La part de la population traditionnellement la plus prompte à changer de caisse maladie d'une année à l'autre, à savoir les hommes de moins de 35 ans en bonne santé, a cette année une raison supplémentaire de réfléchir, si ce n'est de changer de caisse, du moins de modifier sa couverture d'assurance. En optant pour les nouveaux paliers de franchise à 2000 et surtout 2500 francs, il sera possible non pas simplement de stabiliser, mais de réduire, et ce massivement, la facture mensuelle de primes de l'assurance obligatoire. La franchise maximale actuelle ne donnait droit qu'à un rabais de 30% au maximum. Or certaines caisses offrent l'an prochain sur les franchises à 2500 francs des réductions de primes frisant les 50%.

Cette politique de rabais massive pour les très hautes franchises n'a toutefois pas été adoptée par toutes les caisses. Certaines offrent à peine plus de rabais aux franchises de 2500 francs qu'à celles de 1500. C'est le cas d'Assura notamment. Avec une franchise de 1500 francs ou moins, la caisse basée à Pully (VD) reste très souvent l'option la meilleure marché en Suisse romande. Mais pour les franchises plus élevées, elle est rarement la caisse la plus compétitive. A Genève, c'est par exemple une caisse du Groupe mutuel (la Caisse maladie de la fonction publique) qui offre la prime la plus basse avec la franchise à 2500 francs. Dans le Jura, à Bienne et à Berne, c'est la Caisse de santé EGK. Partout ailleurs en Suisse romande, ce sont tantôt Progrès ou Avanex, deux filiales à bons risques du groupe Helsana.

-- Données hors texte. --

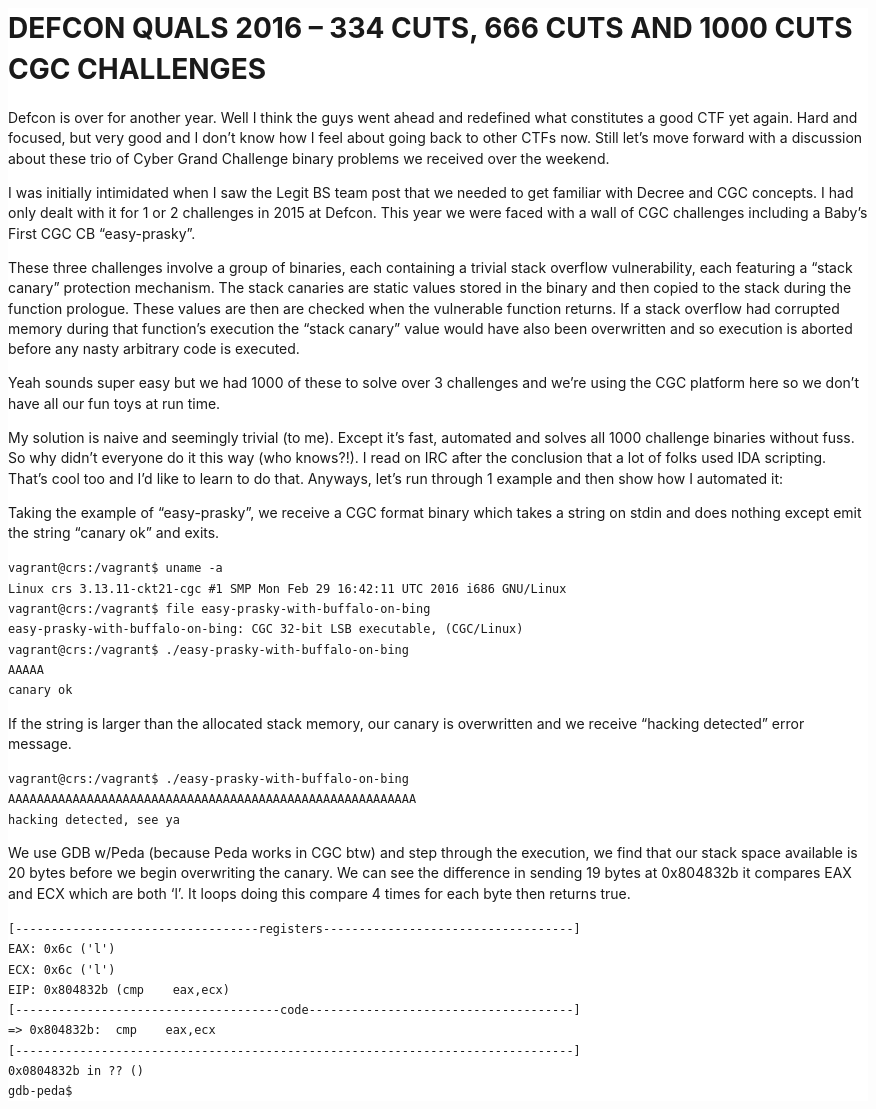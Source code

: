 # DEFCON QUALS 2016 – 334 CUTS, 666 CUTS AND 1000 CUTS CGC CHALLENGES

Defcon is over for another year. Well I think the guys went ahead and redefined what constitutes a good CTF yet again. Hard and focused, but very good and I don’t know how I feel about going back to other CTFs now. Still let’s move forward with a discussion about these trio of Cyber Grand Challenge binary problems we received over the weekend.

I was initially intimidated when I saw the Legit BS team post that we needed to get familiar with Decree and CGC concepts. I had only dealt with it for 1 or 2 challenges in 2015 at Defcon. This year we were faced with a wall of CGC challenges including a Baby’s First CGC CB “easy-prasky”.

These three challenges involve a group of binaries, each containing a trivial stack overflow vulnerability, each featuring a “stack canary” protection mechanism. The stack canaries are static values stored in the binary and then copied to the stack during the function prologue. These values are then are checked when the vulnerable function returns. If a stack overflow had corrupted memory during that function’s execution the “stack canary” value would have also been overwritten and so execution is aborted before any nasty arbitrary code is executed.

Yeah sounds super easy but we had 1000 of these to solve over 3 challenges and we’re using the CGC platform here so we don’t have all our fun toys at run time.

My solution is naive and seemingly trivial (to me). Except it’s fast, automated and solves all 1000 challenge binaries without fuss. So why didn’t everyone do it this way (who knows?!). I read on IRC after the conclusion that a lot of folks used IDA scripting. That’s cool too and I’d like to learn to do that. Anyways, let’s run through 1 example and then show how I automated it:

Taking the example of “easy-prasky”, we receive a CGC format binary which takes a string on stdin and does nothing except emit the string “canary ok” and exits.

```
vagrant@crs:/vagrant$ uname -a
Linux crs 3.13.11-ckt21-cgc #1 SMP Mon Feb 29 16:42:11 UTC 2016 i686 GNU/Linux
vagrant@crs:/vagrant$ file easy-prasky-with-buffalo-on-bing 
easy-prasky-with-buffalo-on-bing: CGC 32-bit LSB executable, (CGC/Linux)
vagrant@crs:/vagrant$ ./easy-prasky-with-buffalo-on-bing 
AAAAA
canary ok
```

If the string is larger than the allocated stack memory, our canary is overwritten and we receive “hacking detected” error message.

```
vagrant@crs:/vagrant$ ./easy-prasky-with-buffalo-on-bing 
AAAAAAAAAAAAAAAAAAAAAAAAAAAAAAAAAAAAAAAAAAAAAAAAAAAAAAAAA
hacking detected, see ya
```

We use GDB w/Peda (because Peda works in CGC btw) and step through the execution, we find that our stack space available is 20 bytes before we begin overwriting the canary. We can see the difference in sending 19 bytes at 0x804832b it compares EAX and ECX which are both ‘l’. It loops doing this compare 4 times for each byte then returns true.

```
[----------------------------------registers-----------------------------------]
EAX: 0x6c ('l')
ECX: 0x6c ('l')
EIP: 0x804832b (cmp    eax,ecx)
[-------------------------------------code-------------------------------------]
=> 0x804832b:  cmp    eax,ecx
[------------------------------------------------------------------------------]
0x0804832b in ?? ()
gdb-peda$ 
```

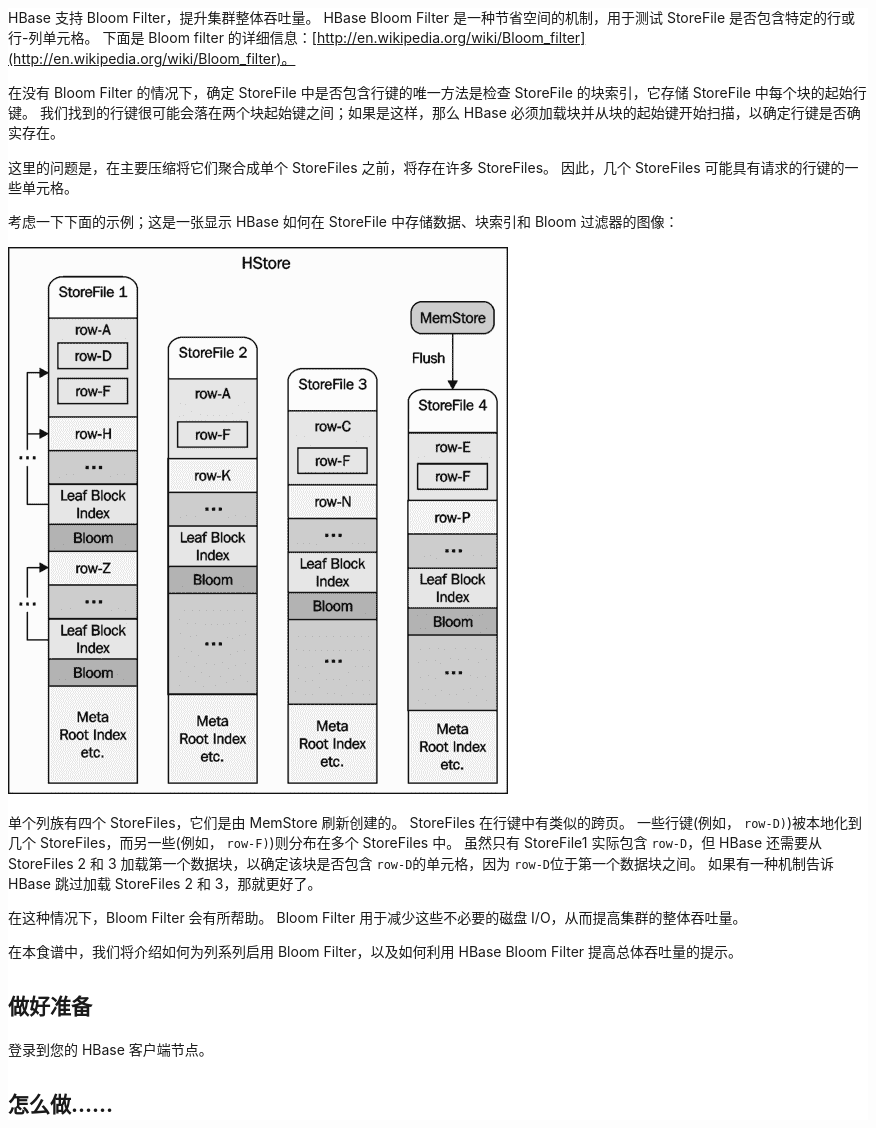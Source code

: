 HBase 支持 Bloom Filter，提升集群整体吞吐量。 HBase Bloom Filter 是一种节省空间的机制，用于测试 StoreFile 是否包含特定的行或行-列单元格。 下面是 Bloom filter 的详细信息：[http://en.wikipedia.org/wiki/Bloom_filter](http://en.wikipedia.org/wiki/Bloom_filter)。

在没有 Bloom Filter 的情况下，确定 StoreFile 中是否包含行键的唯一方法是检查 StoreFile 的块索引，它存储 StoreFile 中每个块的起始行键。 我们找到的行键很可能会落在两个块起始键之间；如果是这样，那么 HBase 必须加载块并从块的起始键开始扫描，以确定行键是否确实存在。

这里的问题是，在主要压缩将它们聚合成单个 StoreFiles 之前，将存在许多 StoreFiles。 因此，几个 StoreFiles 可能具有请求的行键的一些单元格。

考虑一下下面的示例；这是一张显示 HBase 如何在 StoreFile 中存储数据、块索引和 Bloom 过滤器的图像：

![Enabling Bloom Filter to improve the overall throughput](img/7140_09_06.jpg)

单个列族有四个 StoreFiles，它们是由 MemStore 刷新创建的。 StoreFiles 在行键中有类似的跨页。 一些行键(例如， `row-D)`)被本地化到几个 StoreFiles，而另一些(例如， `row-F)`)则分布在多个 StoreFiles 中。 虽然只有 StoreFile1 实际包含 `row-D`，但 HBase 还需要从 StoreFiles 2 和 3 加载第一个数据块，以确定该块是否包含 `row-D`的单元格，因为 `row-D`位于第一个数据块之间。 如果有一种机制告诉 HBase 跳过加载 StoreFiles 2 和 3，那就更好了。

在这种情况下，Bloom Filter 会有所帮助。 Bloom Filter 用于减少这些不必要的磁盘 I/O，从而提高集群的整体吞吐量。

在本食谱中，我们将介绍如何为列系列启用 Bloom Filter，以及如何利用 HBase Bloom Filter 提高总体吞吐量的提示。

## 做好准备

登录到您的 HBase 客户端节点。

## 怎么做……
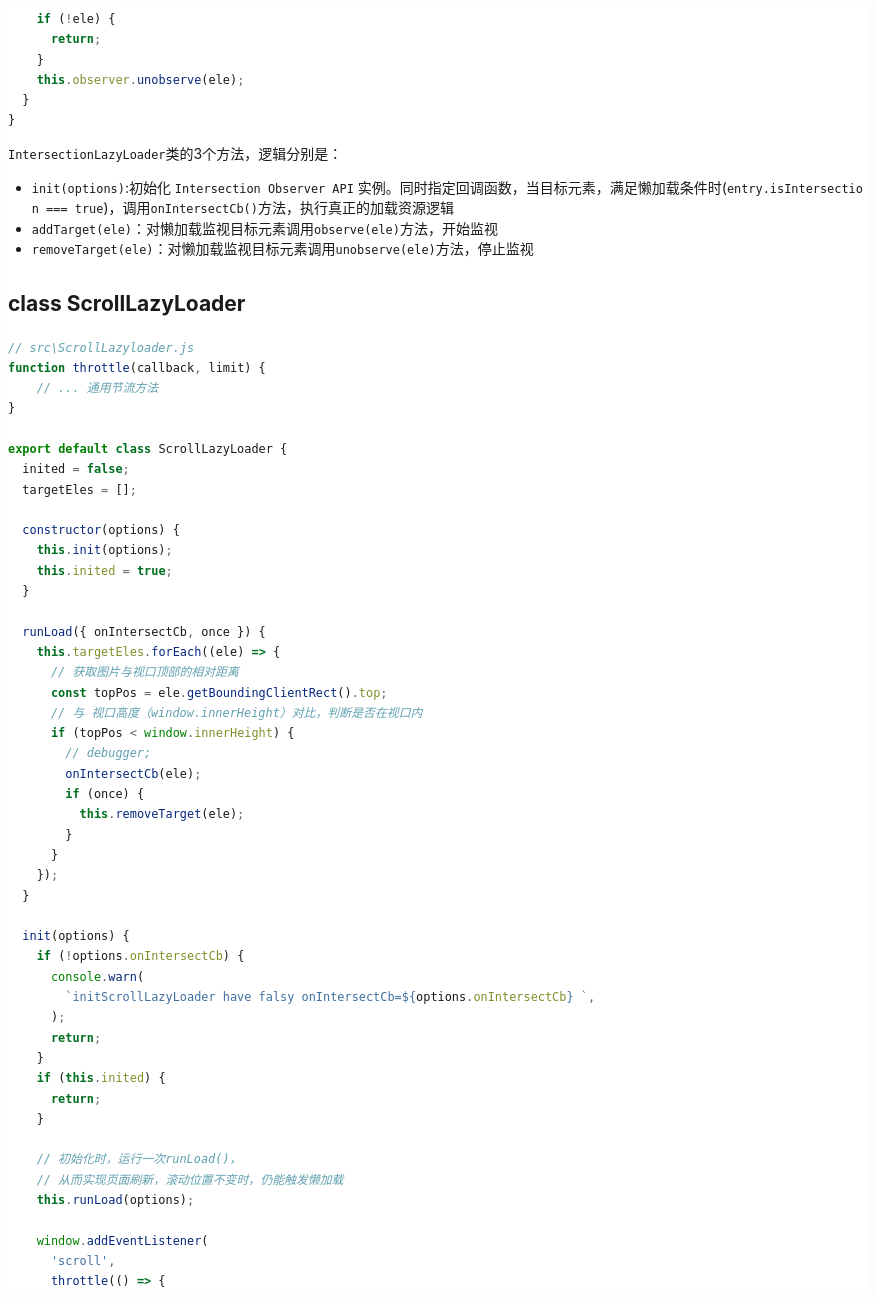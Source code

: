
 ```js
    if (!ele) {
      return;
    }
    this.observer.unobserve(ele);
  }
}
```
`IntersectionLazyLoader`类的3个方法，逻辑分别是：
- `init(options)`:初始化 `Intersection Observer API` 实例。同时指定回调函数，当目标元素，满足懒加载条件时(`entry.isIntersection === true`)，调用`onIntersectCb()`方法，执行真正的加载资源逻辑
- `addTarget(ele)`：对懒加载监视目标元素调用`observe(ele)`方法，开始监视
- `removeTarget(ele)`：对懒加载监视目标元素调用`unobserve(ele)`方法，停止监视

## class ScrollLazyLoader
```js
// src\ScrollLazyloader.js
function throttle(callback, limit) {
    // ... 通用节流方法
}

export default class ScrollLazyLoader {
  inited = false;
  targetEles = [];

  constructor(options) {
    this.init(options);
    this.inited = true;
  }

  runLoad({ onIntersectCb, once }) {
    this.targetEles.forEach((ele) => {
      // 获取图片与视口顶部的相对距离
      const topPos = ele.getBoundingClientRect().top;
      // 与 视口高度（window.innerHeight）对比，判断是否在视口内
      if (topPos < window.innerHeight) {
        // debugger;
        onIntersectCb(ele);
        if (once) {
          this.removeTarget(ele);
        }
      }
    });
  }

  init(options) {
    if (!options.onIntersectCb) {
      console.warn(
        `initScrollLazyLoader have falsy onIntersectCb=${options.onIntersectCb} `,
      );
      return;
    }
    if (this.inited) {
      return;
    }

    // 初始化时，运行一次runLoad()，
    // 从而实现页面刷新，滚动位置不变时，仍能触发懒加载
    this.runLoad(options);

    window.addEventListener(
      'scroll',
      throttle(() => {
```
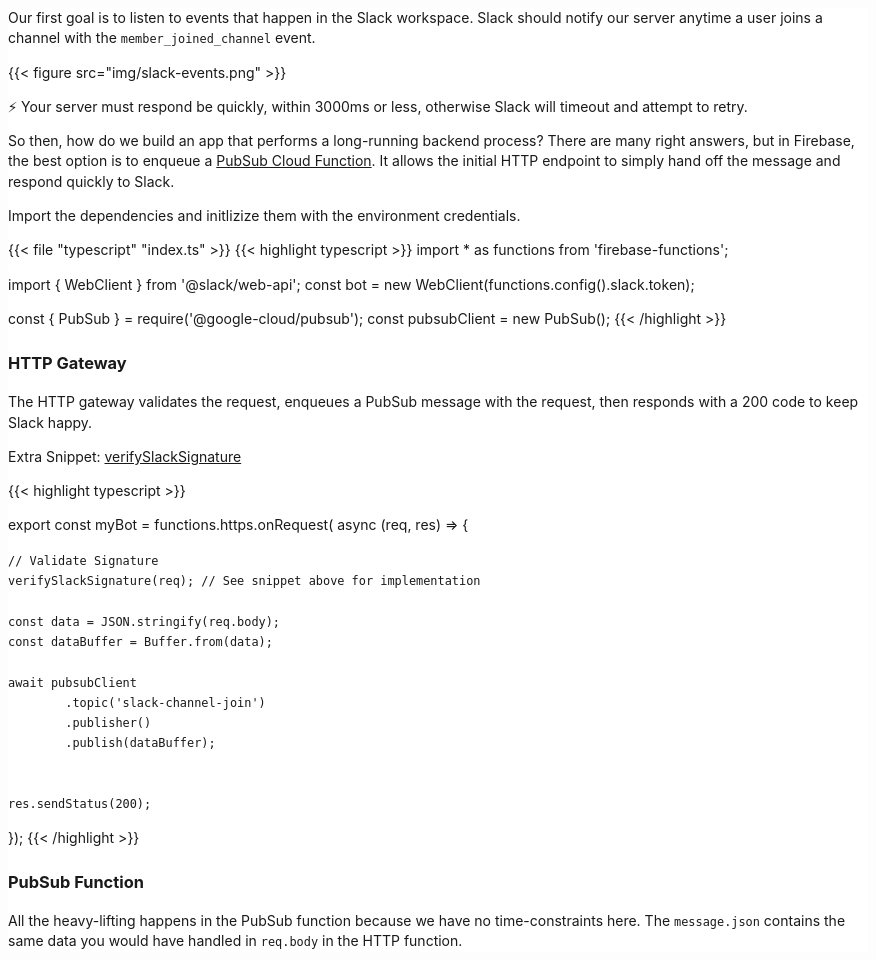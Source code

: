 Our first goal is to listen to events that happen in the Slack workspace. Slack should notify our server anytime a user joins a channel with the `member_joined_channel` event. 

{{< figure src="img/slack-events.png" >}}

⚡ Your server must respond be quickly, within 3000ms or less, otherwise Slack will timeout and attempt to retry. 

So then, how do we build an app that performs a long-running backend process? There are many right answers, but in Firebase, the best option is to enqueue a [PubSub Cloud Function](https://cloud.google.com/functions/docs/calling/pubsub). It allows the initial HTTP endpoint to simply hand off the message and respond quickly to Slack. 


Import the dependencies and initlizize them with the environment credentials. 

{{< file "typescript" "index.ts" >}}
{{< highlight typescript >}}
import * as functions from 'firebase-functions';

import { WebClient } from '@slack/web-api';
const bot = new WebClient(functions.config().slack.token);

const { PubSub } = require('@google-cloud/pubsub');
const pubsubClient = new PubSub();
{{< /highlight >}}


### HTTP Gateway

The HTTP gateway validates the request, enqueues a PubSub message with the request, then responds with a 200 code to keep Slack happy. 

Extra Snippet: [verifySlackSignature](/snippets/verify-slack-api-signing-signature-node)


{{< highlight typescript >}}

export const myBot = functions.https.onRequest( async (req, res) => {
    
    // Validate Signature
    verifySlackSignature(req); // See snippet above for implementation

    const data = JSON.stringify(req.body);
    const dataBuffer = Buffer.from(data);

    await pubsubClient
            .topic('slack-channel-join')
            .publisher()
            .publish(dataBuffer);


    res.sendStatus(200);

});
{{< /highlight >}}

### PubSub Function

All the heavy-lifting happens in the PubSub function because we have no time-constraints here. The `message.json` contains the same data you would have handled in `req.body` in the HTTP function. 
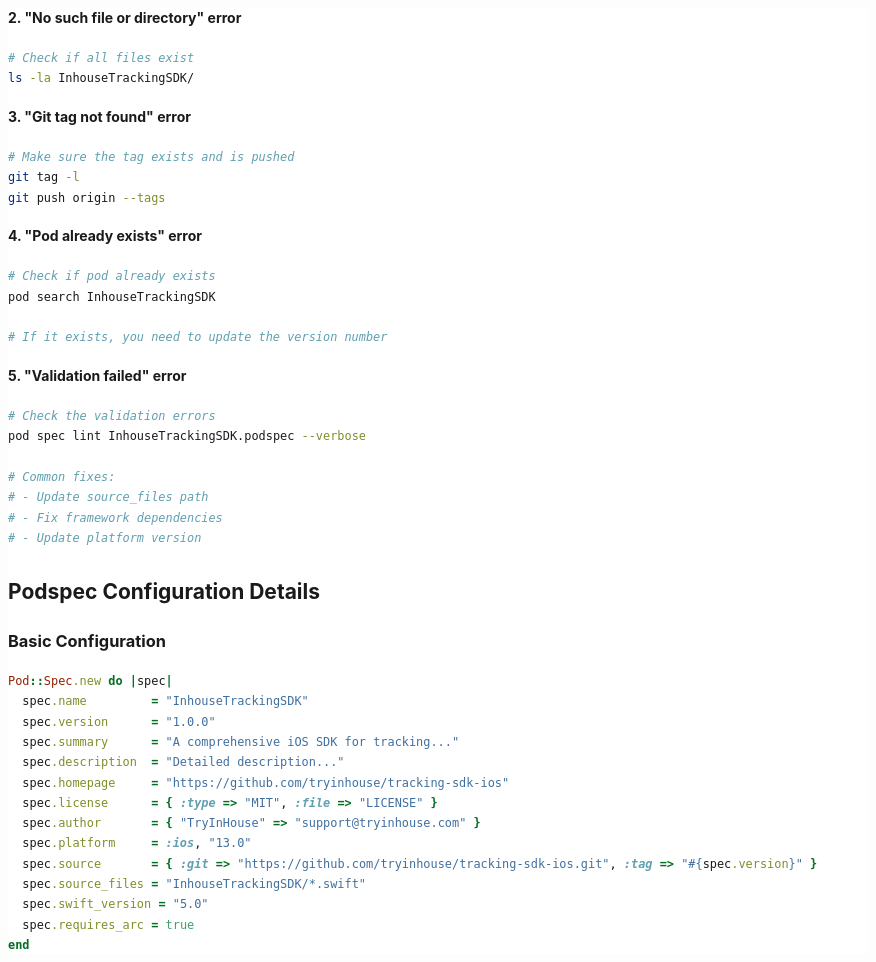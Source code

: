 #### 2. "No such file or directory" error

```bash
# Check if all files exist
ls -la InhouseTrackingSDK/
```

#### 3. "Git tag not found" error

```bash
# Make sure the tag exists and is pushed
git tag -l
git push origin --tags
```

#### 4. "Pod already exists" error

```bash
# Check if pod already exists
pod search InhouseTrackingSDK

# If it exists, you need to update the version number
```

#### 5. "Validation failed" error

```bash
# Check the validation errors
pod spec lint InhouseTrackingSDK.podspec --verbose

# Common fixes:
# - Update source_files path
# - Fix framework dependencies
# - Update platform version
```

## Podspec Configuration Details

### Basic Configuration

```ruby
Pod::Spec.new do |spec|
  spec.name         = "InhouseTrackingSDK"
  spec.version      = "1.0.0"
  spec.summary      = "A comprehensive iOS SDK for tracking..."
  spec.description  = "Detailed description..."
  spec.homepage     = "https://github.com/tryinhouse/tracking-sdk-ios"
  spec.license      = { :type => "MIT", :file => "LICENSE" }
  spec.author       = { "TryInHouse" => "support@tryinhouse.com" }
  spec.platform     = :ios, "13.0"
  spec.source       = { :git => "https://github.com/tryinhouse/tracking-sdk-ios.git", :tag => "#{spec.version}" }
  spec.source_files = "InhouseTrackingSDK/*.swift"
  spec.swift_version = "5.0"
  spec.requires_arc = true
end
```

Directeur d'Assura, Jean-Paul Diserens, justifie sa politique de rabais «modérés» sur les franchises très élevées par le fait que «l'effet de frein à la consommation de soins auprès de l'assuré ne s'accroît plus au-delà de 1500 francs de franchise». Accorder des rabais beaucoup plus marqués serait donc «suicidaire». Cela ne fait que faire perdre des recettes à la caisse, sans entraîner de fléchissement substantiel du côté des prestations à rembourser.

«Dumping»

Ces franchises n'en constituent pas pour autant ipso facto de bonnes solutions pour les assurés à ses yeux: si, contre toute attente, un assuré à franchise très élevée devait connaître un grave problème de santé, la note serait très salée. Il aurait à prendre en charge jusqu'à 3200 francs lui-même, soit les premiers 2500 francs de frais, puis la quote-part de 10% sur les frais supplémentaires jusqu'à concurrence de 700 francs.

Selon Jean-Paul Diserens, ses concurrents meilleur marché sur les franchises très élevées pratiquent en réalité du «dumping». Souvent, les primes ne couvrent «pas même le montant que les assurés coûtent à la caisse au titre de la compensation des risques». A Neuchâtel par exemple, un assuré de 30 ans paiera l'an prochain une prime mensuelle de 154,50 fr. chez Progrès, alors que cette dernière devra reverser à la compensation des risques 178,66 fr. pour cet assuré. Perte brute: près de 25 francs par mois. La perte complète est potentiellement beaucoup plus élevée encore puisque ni une participation aux frais administratifs de la caisse, ni d'éventuels coûts de la santé qu'occasionnerait cet assuré ne sont encore pris en compte.

Les pertes sont plus fortes encore sur les assurés de 19 à 25 ans, ceux-ci profitant de primes réduites du fait de leur âge. Et la compensation des risques à verser est encore plus importante puisque l'assuré jeune constitue un meilleur risque. A Neuchâtel, Progrès perdra ainsi 60 francs par jeune adulte en termes bruts l'an prochain. La situation est similaire dans pratiquement tous les cantons romands.

Chez Helsana, on ne souhaite pas commenter publiquement la stratégie de rabais pratiquée. «Nos primes ont été adoptées par l'Office fédéral de la santé publique. Il n'y a rien d'autre à dire», précise laconiquement le chef de la communication du groupe zurichois, Christian Beusch.

Une chose est sûre: ces pertes doivent être financées d'une manière ou d'une autre. Helsana disposant de réserves nettement inférieures aux minima légaux, il faut donc partir du principe que ces pertes ont été intégrées dans les primes payées par les autres assurés.